◆ **Saved data entries**:
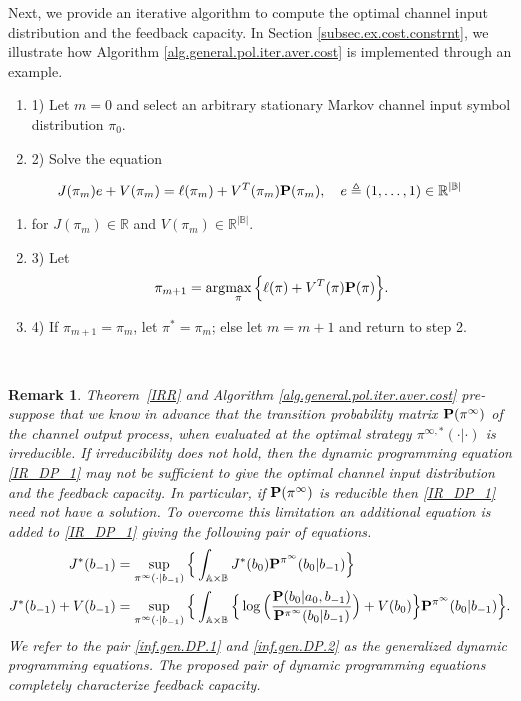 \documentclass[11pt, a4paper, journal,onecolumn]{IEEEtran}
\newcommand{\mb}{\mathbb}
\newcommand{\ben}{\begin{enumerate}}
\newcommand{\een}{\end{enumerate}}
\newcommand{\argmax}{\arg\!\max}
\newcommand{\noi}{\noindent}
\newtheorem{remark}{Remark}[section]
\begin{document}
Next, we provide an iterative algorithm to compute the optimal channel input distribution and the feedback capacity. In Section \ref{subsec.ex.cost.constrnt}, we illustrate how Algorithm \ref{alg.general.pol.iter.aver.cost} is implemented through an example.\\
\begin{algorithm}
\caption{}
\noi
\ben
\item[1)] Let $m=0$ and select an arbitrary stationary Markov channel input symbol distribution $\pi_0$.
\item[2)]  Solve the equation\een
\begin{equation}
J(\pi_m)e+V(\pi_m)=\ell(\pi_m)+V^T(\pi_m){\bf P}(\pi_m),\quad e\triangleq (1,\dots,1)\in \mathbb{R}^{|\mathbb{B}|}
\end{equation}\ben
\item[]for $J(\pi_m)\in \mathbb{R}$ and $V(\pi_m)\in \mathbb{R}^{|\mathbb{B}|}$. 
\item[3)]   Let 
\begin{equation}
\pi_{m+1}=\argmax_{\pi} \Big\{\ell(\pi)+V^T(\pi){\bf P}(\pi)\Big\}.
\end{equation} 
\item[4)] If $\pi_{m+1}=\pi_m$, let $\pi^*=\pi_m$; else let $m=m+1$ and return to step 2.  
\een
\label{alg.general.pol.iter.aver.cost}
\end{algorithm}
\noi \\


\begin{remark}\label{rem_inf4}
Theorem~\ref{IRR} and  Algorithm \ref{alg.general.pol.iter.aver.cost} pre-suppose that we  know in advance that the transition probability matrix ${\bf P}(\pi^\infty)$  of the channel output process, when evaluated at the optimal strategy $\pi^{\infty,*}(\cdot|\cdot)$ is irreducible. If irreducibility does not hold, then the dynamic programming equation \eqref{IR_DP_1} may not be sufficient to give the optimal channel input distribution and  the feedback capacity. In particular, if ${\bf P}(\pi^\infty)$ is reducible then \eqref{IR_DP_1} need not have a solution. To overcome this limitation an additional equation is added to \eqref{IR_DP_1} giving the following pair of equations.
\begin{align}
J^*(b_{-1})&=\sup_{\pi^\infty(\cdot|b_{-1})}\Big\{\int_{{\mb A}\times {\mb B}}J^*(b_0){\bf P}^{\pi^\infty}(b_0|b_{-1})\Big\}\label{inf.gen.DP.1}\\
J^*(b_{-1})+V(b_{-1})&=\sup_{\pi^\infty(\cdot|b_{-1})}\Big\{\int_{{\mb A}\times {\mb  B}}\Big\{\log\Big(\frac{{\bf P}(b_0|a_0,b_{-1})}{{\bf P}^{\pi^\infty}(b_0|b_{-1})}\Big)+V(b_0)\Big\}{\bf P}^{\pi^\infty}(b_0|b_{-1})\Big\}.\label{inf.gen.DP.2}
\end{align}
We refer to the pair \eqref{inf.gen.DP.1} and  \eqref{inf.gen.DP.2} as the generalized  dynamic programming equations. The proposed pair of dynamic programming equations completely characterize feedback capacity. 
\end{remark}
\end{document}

--

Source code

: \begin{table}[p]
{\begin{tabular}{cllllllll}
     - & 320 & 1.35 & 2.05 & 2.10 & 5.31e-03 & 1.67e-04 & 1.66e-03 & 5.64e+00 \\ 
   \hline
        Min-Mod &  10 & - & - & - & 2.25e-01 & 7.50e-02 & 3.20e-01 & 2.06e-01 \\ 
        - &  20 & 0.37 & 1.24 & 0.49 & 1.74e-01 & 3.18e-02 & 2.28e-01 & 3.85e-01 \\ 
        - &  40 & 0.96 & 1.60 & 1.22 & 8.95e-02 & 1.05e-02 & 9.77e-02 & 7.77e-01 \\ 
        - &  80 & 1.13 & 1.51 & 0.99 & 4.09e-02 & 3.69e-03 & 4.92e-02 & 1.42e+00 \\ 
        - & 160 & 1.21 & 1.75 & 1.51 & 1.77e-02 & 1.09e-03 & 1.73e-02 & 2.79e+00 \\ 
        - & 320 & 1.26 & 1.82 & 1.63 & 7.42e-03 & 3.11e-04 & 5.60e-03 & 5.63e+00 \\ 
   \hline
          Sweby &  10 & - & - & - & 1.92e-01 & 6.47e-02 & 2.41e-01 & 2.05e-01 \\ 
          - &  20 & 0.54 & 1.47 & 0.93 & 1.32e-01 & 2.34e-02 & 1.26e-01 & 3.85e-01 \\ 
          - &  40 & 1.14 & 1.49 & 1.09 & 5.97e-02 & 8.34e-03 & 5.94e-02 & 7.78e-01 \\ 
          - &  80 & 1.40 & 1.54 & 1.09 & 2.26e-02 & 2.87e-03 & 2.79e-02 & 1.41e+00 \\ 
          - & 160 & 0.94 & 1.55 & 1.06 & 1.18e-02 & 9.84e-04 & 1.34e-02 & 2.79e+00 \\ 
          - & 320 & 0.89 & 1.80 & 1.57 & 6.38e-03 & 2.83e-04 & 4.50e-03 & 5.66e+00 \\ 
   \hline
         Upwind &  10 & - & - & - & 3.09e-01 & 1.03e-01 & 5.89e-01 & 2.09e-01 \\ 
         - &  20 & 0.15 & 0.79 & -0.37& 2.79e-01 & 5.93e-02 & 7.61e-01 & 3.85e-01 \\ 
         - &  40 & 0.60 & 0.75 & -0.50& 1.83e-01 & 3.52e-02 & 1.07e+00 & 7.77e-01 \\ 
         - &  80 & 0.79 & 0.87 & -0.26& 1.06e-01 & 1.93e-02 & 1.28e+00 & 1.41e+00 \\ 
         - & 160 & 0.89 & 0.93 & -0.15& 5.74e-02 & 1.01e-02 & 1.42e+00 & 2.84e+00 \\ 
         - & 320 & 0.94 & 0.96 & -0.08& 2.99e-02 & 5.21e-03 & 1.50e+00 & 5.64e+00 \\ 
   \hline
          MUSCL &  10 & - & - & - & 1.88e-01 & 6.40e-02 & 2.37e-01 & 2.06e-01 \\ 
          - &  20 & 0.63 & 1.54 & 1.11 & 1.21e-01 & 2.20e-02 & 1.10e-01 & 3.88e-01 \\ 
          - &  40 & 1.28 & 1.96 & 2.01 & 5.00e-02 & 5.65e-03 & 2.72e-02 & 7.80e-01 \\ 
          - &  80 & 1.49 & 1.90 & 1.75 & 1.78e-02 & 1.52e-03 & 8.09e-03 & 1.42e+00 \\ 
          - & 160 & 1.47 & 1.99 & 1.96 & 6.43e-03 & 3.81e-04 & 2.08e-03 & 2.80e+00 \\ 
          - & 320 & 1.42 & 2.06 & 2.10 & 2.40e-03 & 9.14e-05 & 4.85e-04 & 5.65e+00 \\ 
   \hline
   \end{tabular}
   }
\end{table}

◆ **Task**: Whenever the word "begin" occurs in a line of the records, that line counts once; state the total alone.

◆ **Response to this task**: 9